Our school newspaper started out as a rag. The faculty advisor who founded it would happily tell you so. But that same advisor has turned it into a really high-quality middle school paper over the last eight or ten years. A lot of middle schools don’t even have papers; it’s her dedication to the project that makes it possible.

So I was honored when she asked me for an article describing Bill Sullivan’s and my keynote talk at Chase Collegiate School a week ago. She said, “Around here, it’s important news — a teacher delivers the keynote at a major conference?”  So I wrote up a little 600-word article that I thought would fit into the paper’s emerging style; and sent it off to her with a link to the presentation online, and a link to the the conference wiki.

Then she came back to me, to ask about using an image from the slideshow, and I got leery.  I mean, I can always take down a digital slideshow if someone gets all huffy about copyright at me.  I’m just a private person, and I don’t have much to take.   But a school is a school, and this is the school paper we’re talking about. And a school could have a lot to lose in a copyright fight.

But she didn’t want to have just any image. She wanted a very specific one… one that was a key to our presentation, and a key to drawing teachers to the conference. She wanted the one on this page.

So I contacted Dave Gray, the creator of the image.  Dave Gray is the principal of XPLANE.com, and we met first through his Flickr account and then through his .info site, and then through his blog, Communication Nation, and then in person at the Learning and the Brain conference at Avon Old Farms School two Augusts ago, where he introduced me to my friend Josh. Now we all communicate with each other (largely through Dave’s instigation), on Twitter.

Which is how I contacted Dave Gray.  Publicly, on Twitter. I asked if the school paper could use his image and print it in the paper.  I asked again, expressing the urgency of the matter. He asked which one. I explained that it was the one from the wiki of the conferenceHe said sure!

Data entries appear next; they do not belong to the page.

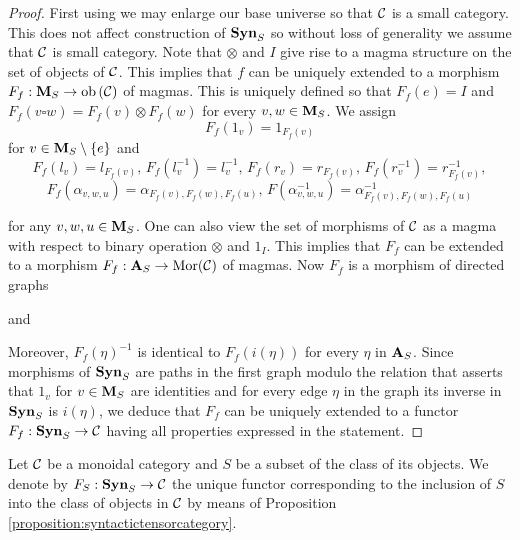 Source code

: \begin{proof}
First using {\cite[Introduction]{Presheaves}} we may enlarge our base universe so that ${\mathcal C}$ is a small category. This does not affect construction of $\mathbf{Syn}_S$ so without loss of generality we assume that ${\mathcal C}$ is small category. Note that $\otimes$ and $I$ give rise to a magma structure on the set of objects of ${\mathcal C}$. This implies that $f$ can be uniquely extended to a morphism $F_f:\mathbf{M}_S\rightarrow \mathrm{ob}\left({\mathcal C}\right)$ of magmas. This is uniquely defined so that $F_f(e) = I$ and $F_f(v\square w) = F_f(v)\otimes F_f(w)$ for every $v, w\in \mathbf{M}_S$. We assign
$$F_f(1_v)= 1_{F_f(v)}$$
for $v\in \mathbf{M}_S\setminus \{e\}$ and
$$F_f(l_v) = l_{F_f(v)},\,F_f(l_v^{-1})=l^{-1}_v,\,F_f(r_v) = r_{F_f(v)},\,F_f(r^{-1}_v)=r^{-1}_{F_f(v)},$$
$$F_f(\alpha_{v,w,u}) = \alpha_{F_f(v),F_f(w),F_f(u)},\,F(\alpha^{-1}_{v,w,u})=\alpha^{-1}_{F_f(v),F_f(w),F_f(u)}$$

for any $v,w,u\in \mathbf{M}_S$. One can also view the set of morphisms of ${\mathcal C}$ as a magma with respect to binary operation $\otimes$ and $1_I$. This implies that $F_f$ can be extended to a morphism $F_f:\mathbf{A}_S\rightarrow \mathrm{Mor}({\mathcal C})$ of magmas. Now $F_f$ is a morphism of directed graphs
\begin{center}
\end{center}
and
\begin{center}
\end{center}
Moreover, $F_f(\eta)^{-1}$ is identical to $F_f(i(\eta))$ for every $\eta$ in $\mathbf{A}_S$. Since morphisms of $\mathbf{Syn}_S$ are paths in the first graph modulo the relation that asserts that $1_v$ for $v\in \mathbf{M}_S$ are identities and for every edge $\eta$ in the graph its inverse in $\mathbf{Syn}_S$ is $i(\eta)$, we deduce that $F_f$ can be uniquely extended to a functor $F_f:\mathbf{Syn}_S\rightarrow {\mathcal C}$ having all properties expressed in the statement.
\end{proof}
\noindent
Let ${\mathcal C}$ be a monoidal category and $S$ be a subset of the class of its objects. We denote by $F_S:\mathbf{Syn}_S\rightarrow {\mathcal C}$ the unique functor corresponding to the inclusion of $S$ into the class of objects in ${\mathcal C}$ by means of Proposition \ref{proposition:syntactictensorcategory}.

So consider… This is the FIRST time that our school paper has had to seek copy right permission from a creator outside our school. And we got it through direct contact with the creator. By Twitter.  In a public forum.

And how did the direct contact with the creator come about? Through me, a teacher, being a photographer interested in sharing my work, and looking at the work of others online; through me being an avid collector of information about visual thinking; and through contacting a web of community connections that stretches from the Arctic to Africa, from Flores Island to San Francisco, from the offices of XPLANE in St. Louis to my own school’s newspaper room.  By way of the internet.

So my school is pushing its school newspaper into the digital age, and providing them with a major new professional-level story, because of my Personal Learning Network (PLN) or whatever the kids are calling it these days.   I just call it “my friends.”  But there’s a parallel warning here, too.  You can shut down kids’ access to the internet by filter and fiat for as long as you like at your school.  But if the kids don’t have to use it in your school, your teachers will never learn to use the internet, either.  Their jobs won’t require it.  And if they don’t have to use it, they won’t.  So your teachers and administrators will never meet people like Dave Gray.  And neither will your students.

And that’s a huge loss for your school, your faculty, and your students.  Get out there and meet the world, people.  It’s time.